Figure 2. SmartReflect light barriers feature a closed light beam set up between the sensor and the machine. The sensor switches whenever an object interrupts the light beam.Figure 2. SmartReflect light barriers feature a closed light beam set up between the sensor and the machine. The sensor switches whenever an object interrupts the light beam.

SmartReflect is the only sensor in its class to detect transparent objects of any shape or structure up to a distance of 1 meter with a response time of 0.25 ms. An IO-Link interface provides for rapid format changes, easy installation and a variety of housing designs, even for use in demanding environments and those where cleaning agents could damage a reflector.

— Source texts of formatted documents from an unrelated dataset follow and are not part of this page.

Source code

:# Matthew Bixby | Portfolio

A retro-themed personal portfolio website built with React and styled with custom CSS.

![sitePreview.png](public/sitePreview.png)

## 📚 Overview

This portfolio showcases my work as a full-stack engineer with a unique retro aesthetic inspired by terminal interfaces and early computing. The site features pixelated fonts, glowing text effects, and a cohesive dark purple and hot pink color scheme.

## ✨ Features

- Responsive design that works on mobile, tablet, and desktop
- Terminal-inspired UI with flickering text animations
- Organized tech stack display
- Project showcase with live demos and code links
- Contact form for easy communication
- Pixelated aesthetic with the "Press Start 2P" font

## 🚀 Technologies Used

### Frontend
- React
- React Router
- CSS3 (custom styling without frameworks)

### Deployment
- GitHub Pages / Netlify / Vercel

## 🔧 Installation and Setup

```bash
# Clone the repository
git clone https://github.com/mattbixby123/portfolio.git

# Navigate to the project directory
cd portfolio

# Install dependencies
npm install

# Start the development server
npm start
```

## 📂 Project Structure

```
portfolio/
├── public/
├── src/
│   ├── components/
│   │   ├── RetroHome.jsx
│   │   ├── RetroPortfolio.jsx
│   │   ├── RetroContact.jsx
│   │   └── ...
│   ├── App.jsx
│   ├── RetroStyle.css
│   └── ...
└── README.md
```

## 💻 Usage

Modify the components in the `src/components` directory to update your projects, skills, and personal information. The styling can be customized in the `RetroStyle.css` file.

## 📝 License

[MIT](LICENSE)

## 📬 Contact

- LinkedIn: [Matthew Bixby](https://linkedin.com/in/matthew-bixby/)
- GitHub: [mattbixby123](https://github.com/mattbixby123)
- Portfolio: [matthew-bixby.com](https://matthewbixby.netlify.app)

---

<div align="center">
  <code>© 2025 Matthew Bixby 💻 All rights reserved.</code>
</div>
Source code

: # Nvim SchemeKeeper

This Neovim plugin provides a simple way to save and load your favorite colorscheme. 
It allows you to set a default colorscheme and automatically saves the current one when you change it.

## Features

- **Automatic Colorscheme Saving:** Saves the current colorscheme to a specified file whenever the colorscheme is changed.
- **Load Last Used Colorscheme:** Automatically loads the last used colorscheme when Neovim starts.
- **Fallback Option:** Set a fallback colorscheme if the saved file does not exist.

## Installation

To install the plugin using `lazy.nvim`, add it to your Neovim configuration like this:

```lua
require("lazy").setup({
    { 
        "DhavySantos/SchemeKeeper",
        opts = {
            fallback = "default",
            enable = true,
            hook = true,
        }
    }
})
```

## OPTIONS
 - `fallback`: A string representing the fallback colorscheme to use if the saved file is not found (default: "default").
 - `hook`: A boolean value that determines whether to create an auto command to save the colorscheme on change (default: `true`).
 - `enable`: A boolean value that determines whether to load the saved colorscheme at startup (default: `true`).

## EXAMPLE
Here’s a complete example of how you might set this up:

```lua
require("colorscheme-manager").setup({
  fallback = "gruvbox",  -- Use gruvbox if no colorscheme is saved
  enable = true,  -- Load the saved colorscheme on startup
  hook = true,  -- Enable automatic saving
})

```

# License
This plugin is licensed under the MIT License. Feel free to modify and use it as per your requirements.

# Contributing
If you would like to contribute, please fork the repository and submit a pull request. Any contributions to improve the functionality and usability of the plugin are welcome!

SmartReflect sensors can be used in extremely limited spaces or for ranges up to 2 m in such applications as packaging, material handling, graphics and a variety of industrial settings, or to recognize transparent objects over a detection range of up to 800 mm. They provide reliability and greater process safety by eliminating reflectors as a potential weak point, while also reducing operating costs.

Summary

A variety of optical sensors are available from Baumer that target the unique requirements of specific applications, environments, sizes and economic considerations. Whether light barriers or background suppression make the most sense for your application, Baumer offers advanced solutions that meet a variety of performance goals.